Asgari siyasi ve hukuki eşitliğin sağlanması, kadınların tüm demokratik haklarının elde edilmesi, sermaye egemenliğine ve erkek egemenliğine bütün toplumsal temelleriyle son vermenin, cins çelişkisini çözmenin ve gerçek eşitliği kazanmanın zorunluluğunu gösterecek ve yolunu açacaktır.

Türkiye ve Kuzey Kürdistan'da cinsiyet eşitliğinin asgari koşullarının oluşmadığına dair sayısız örnek sıralanabilir. Kadına yönelik şiddetin yaygınlığı ve yargının onunla ilişkilenme biçimi bunlardan biridir. Eğitimde eşitsizlik, hem eğitimin cinsiyetçi içeriğinden hem de eğitim olanaklarına erişim koşullarından bellidir. Çalışma koşullarına gelince, kadın ve erkek arasında eşit işe eşit ücretten çok uzak olan mevcut tablo bir yana, işkolları arasındaki cinsiyetçi işbölümü de sürmektedir. Kadınlar çoğunlukla güvencesiz ve düşük ücretli alanlarda çalışmaktadır. Ev içi emek ise görünmez emektir, bir iş, emek biçimi olarak bile sayılmamaktadır. Yaşam tarzı açısından, kadınlar en geri ve geleneksel biçimlere itilmeye çalışılır, istediğimiz zaman ve istediğimiz kıyafetle sokakta gezme hakkımız bile "tecavüzü hak etmiş" damgası ile karşılaşmaktadır. Doğuracağımız çocuk sayısını belirlemekten kürtaj hakkımızın gaspına kadar devam eder bu erkek egemen zihiniyet. Elbette sadece kadınlar değil, heteroseksist dünyada yeri olmayan LGBTİ+'lara karşı da günlük baskı bütün yakıcılığıyla sürmektedir.
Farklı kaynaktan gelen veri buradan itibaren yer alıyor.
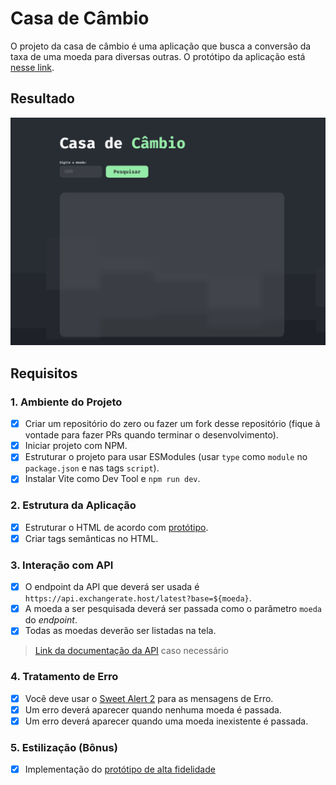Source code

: # Casa de Câmbio

O projeto da casa de câmbio é uma aplicação que busca a conversão da taxa de uma moeda para diversas outras.
O protótipo da aplicação está [nesse link](https://www.figma.com/file/H3gBEiF0F94VESCGx9DD17/Casa-de-C%C3%A2mbio?node-id=0%3A1).

## Resultado

![](https://github.com/kinishii1/casa-de-cambio-trybe/blob/main/casa-de-cambio.gif)

## Requisitos

### 1. Ambiente do Projeto
- [x] Criar um repositório do zero ou fazer um fork desse repositório (fique à vontade para fazer PRs quando terminar o desenvolvimento).
- [x] Iniciar projeto com NPM.
- [x] Estruturar o projeto para usar ESModules (usar `type` como `module` no `package.json` e nas tags `script`).
- [x] Instalar Vite como Dev Tool e `npm run dev`.

### 2. Estrutura da Aplicação
- [x] Estruturar o HTML de acordo com [protótipo](https://www.figma.com/file/H3gBEiF0F94VESCGx9DD17/Casa-de-C%C3%A2mbio?node-id=0%3A1).
- [x] Criar tags semânticas no HTML.

### 3. Interação com API
- [x] O endpoint da API que deverá ser usada é `https://api.exchangerate.host/latest?base=${moeda}`. 
- [x] A moeda a ser pesquisada deverá ser passada como o parâmetro `moeda` do _endpoint_.
- [x] Todas as moedas deverão ser listadas na tela.
> [Link da documentação da API](https://exchangerate.host/#/docs) caso necessário

### 4. Tratamento de Erro
- [x] Você deve usar o [Sweet Alert 2](https://sweetalert2.github.io/) para as mensagens de Erro.
- [x] Um erro deverá aparecer quando nenhuma moeda é passada.
- [x] Um erro deverá aparecer quando uma moeda inexistente é passada.

### 5. Estilização (Bônus)
- [x] Implementação do [protótipo de alta fidelidade](https://www.figma.com/file/H3gBEiF0F94VESCGx9DD17/Casa-de-C%C3%A2mbio?node-id=0%3A1)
Mayıs ayında yayınlanan bir çalışmaya göre, Türkiye, LGBTİ+ hakları konusunda 100 üzerinden 5 puan alarak 49 Avrupa ülkesi içinde sondan ikinci olmuştur.[4]

Kısacası, çözülmesi, değiştirilmesi gerekenler konusunda işimiz saymakla bitmeyecek kadar çoktur. Gelelim bu sorunları somut olarak nasıl ele alacağımıza, hangi temel noktaların “Antifaşist, Antiemperyalist, Antisömürgeci, Cins Özgürlükçü Demokratik Devrim”de nasıl bir karşılık bulacağına.

Örgütlü Kadın İradesi İktidara!

Yazılı tarih her ne kadar bunu yansıtmıyorsa da, kadınların bugüne dek yaşanan bütün toplumsal devrimlerde yerlerini almış, hatta ön saflarda savaşmış olmaları inkar edilemez bir gerçektir. Fakat, başarılı devrimlerin ardından yeni kurulan toplumlarda, hemen ya da süreç ilerledikçe cinsiyet eşitsizliğinin aşılamadığı ortaya çıkmıştır. Farklı ülkeler ve zamanlarda yaşanan değişik tipte devrimlerde bir dizi ilerici karar ve tedbir uygulanmasına rağmen, kadın özgürlük mücadelesi yarım kalmış ve nihayetinde bu devrimler aynı zamanda birer kadın devrimi olarak ilerleyememiştir.

Cins ayrımsız bir topluma doğru ilerleyebilmek için, kadının, bir toplumsal kuvvet olarak, yeni kurulan halk iktidarının eşit ve bağımsız ortağı olması gerekir.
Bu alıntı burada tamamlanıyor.